No. Not in the slightest.
To use an analogy, think of how embarrassing the character of Mammy is in Gone with the Wind is when seen from a modern perspective. Now imagine if Mammy had been played by an actress in black-face. Now imagine that just about every portrayal of a black woman over a 30-year period was a re-hashed cribbing of the character Mammy, and almost all of actresses playing those stereotyped clichés were white.
That's why we're not happy. When nearly every media portrayal of a transgender woman is as someone who is incapable, sad, and/or pathetic, it makes it that much harder for us to be taken seriously and dig ourselves out of the hole we're in.
In many ways, it's not so different from the way film used to treat gay men as pathetic closet cases: tragic, tormented, and miserable. Still, I have been getting a lot of LGB cis-splaining on this issue. "That was the 80's, not today," one person said. "There are Rayons out there," wrote another. "This is a positive portrayal because Rayon ends up being an empathetic character," another claimed.
The blow-back for supporting the transgender community forces our supporters underground. One family member e-mailed me this morning, asked for anonymity, and wrote:
"I did not want to put this on Facebook and open myself up to public mocking and ridicule, but I did want to comment... Historically, anything I have seen coming from the entertainment industry about transsexuals has been mocking, demeaning and cruel."
As for the cis-splaining, this isn't the 80's, but the movie shapes public perceptions of the transgender community today. And in case you hadn't noticed, it sucks out there for transgender people right now, perhaps more so than for any other marginalized community.
There are Rayons out there, but according to the media, we're all Rayons. Virtually every media depiction of a transgender person fits in the category of "pathetic trans" or "trap for heterosexual men." The former means never being taken seriously, the latter means being the target of violence.
Perhaps if there were a diversity of transgender characters in media, this wouldn't be harmful. But this has ensconced the most notable transgender character in movie history as firmly in the territory of negative stereotype.
Just like Mammy.
There are practical consequences to these stereotypes. I cannot tell you the number of times that I have been the first openly transgender person someone has met. In virtually all of these cases, I get the same response: "You aren't at all what I expected."
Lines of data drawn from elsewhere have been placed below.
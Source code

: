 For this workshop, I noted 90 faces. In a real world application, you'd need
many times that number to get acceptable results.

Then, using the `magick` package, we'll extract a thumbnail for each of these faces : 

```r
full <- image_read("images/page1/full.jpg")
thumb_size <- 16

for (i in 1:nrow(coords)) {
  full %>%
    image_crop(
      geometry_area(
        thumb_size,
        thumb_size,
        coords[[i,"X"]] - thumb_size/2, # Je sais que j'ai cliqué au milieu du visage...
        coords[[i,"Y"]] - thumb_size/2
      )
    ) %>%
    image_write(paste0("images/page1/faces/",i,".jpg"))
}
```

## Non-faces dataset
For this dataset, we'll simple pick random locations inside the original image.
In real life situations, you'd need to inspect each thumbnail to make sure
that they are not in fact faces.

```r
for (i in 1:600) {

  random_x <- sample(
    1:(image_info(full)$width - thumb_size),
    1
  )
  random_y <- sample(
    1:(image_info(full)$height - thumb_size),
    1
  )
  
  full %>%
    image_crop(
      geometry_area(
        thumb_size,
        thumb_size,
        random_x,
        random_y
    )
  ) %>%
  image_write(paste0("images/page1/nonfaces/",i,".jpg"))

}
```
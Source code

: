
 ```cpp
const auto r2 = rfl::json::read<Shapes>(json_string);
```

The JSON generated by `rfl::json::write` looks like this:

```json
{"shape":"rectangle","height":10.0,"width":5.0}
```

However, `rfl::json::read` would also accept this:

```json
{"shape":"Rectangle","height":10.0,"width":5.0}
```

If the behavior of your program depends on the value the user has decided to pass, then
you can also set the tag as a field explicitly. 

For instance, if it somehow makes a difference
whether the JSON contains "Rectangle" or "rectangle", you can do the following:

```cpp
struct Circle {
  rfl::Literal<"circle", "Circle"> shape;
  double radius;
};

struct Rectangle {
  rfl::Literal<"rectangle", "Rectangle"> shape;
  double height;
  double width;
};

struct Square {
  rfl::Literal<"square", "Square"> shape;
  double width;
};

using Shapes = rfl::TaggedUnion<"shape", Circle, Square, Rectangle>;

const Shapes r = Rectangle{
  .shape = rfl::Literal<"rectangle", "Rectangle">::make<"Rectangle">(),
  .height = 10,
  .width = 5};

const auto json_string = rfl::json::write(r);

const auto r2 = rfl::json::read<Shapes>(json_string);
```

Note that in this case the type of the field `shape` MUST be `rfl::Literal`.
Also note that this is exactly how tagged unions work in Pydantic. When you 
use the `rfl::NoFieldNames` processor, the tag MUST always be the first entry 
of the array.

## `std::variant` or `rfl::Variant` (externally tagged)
What they did expect was someone who couldn't hold a job. They expected a flake who didn't know how to dress or present themselves professionally, a caricature of exaggerated femininity with no emotional control. They don't expect someone with a supportive, loving family and a stable life.
In short, they expected a hot mess, and not someone who looks and sounds like a scientist, officer, and lesbian soccer mom. The stereotype puts me at a huge disadvantage even as I advocate for transgender rights.
These stereotypes form the basis for the visceral reaction to the idea of transgender people in the military, my primary area of advocacy. My troops that are being kicked out are being told directly by the military medical community that this has nothing to do with their ability to do their jobs, and everything to do with other people finding us "unacceptable."
Jared Leto is a fine actor. But the stereotypes perpetuated and reinforced by the character of Rayon are a big part of the vicious catch-22: the transgender community is the most disenfranchised, marginalized, and discriminated community in America, but we can do very little to fight back because it's difficult to be taken seriously -- due to the stereotypes that are killing us in the first place.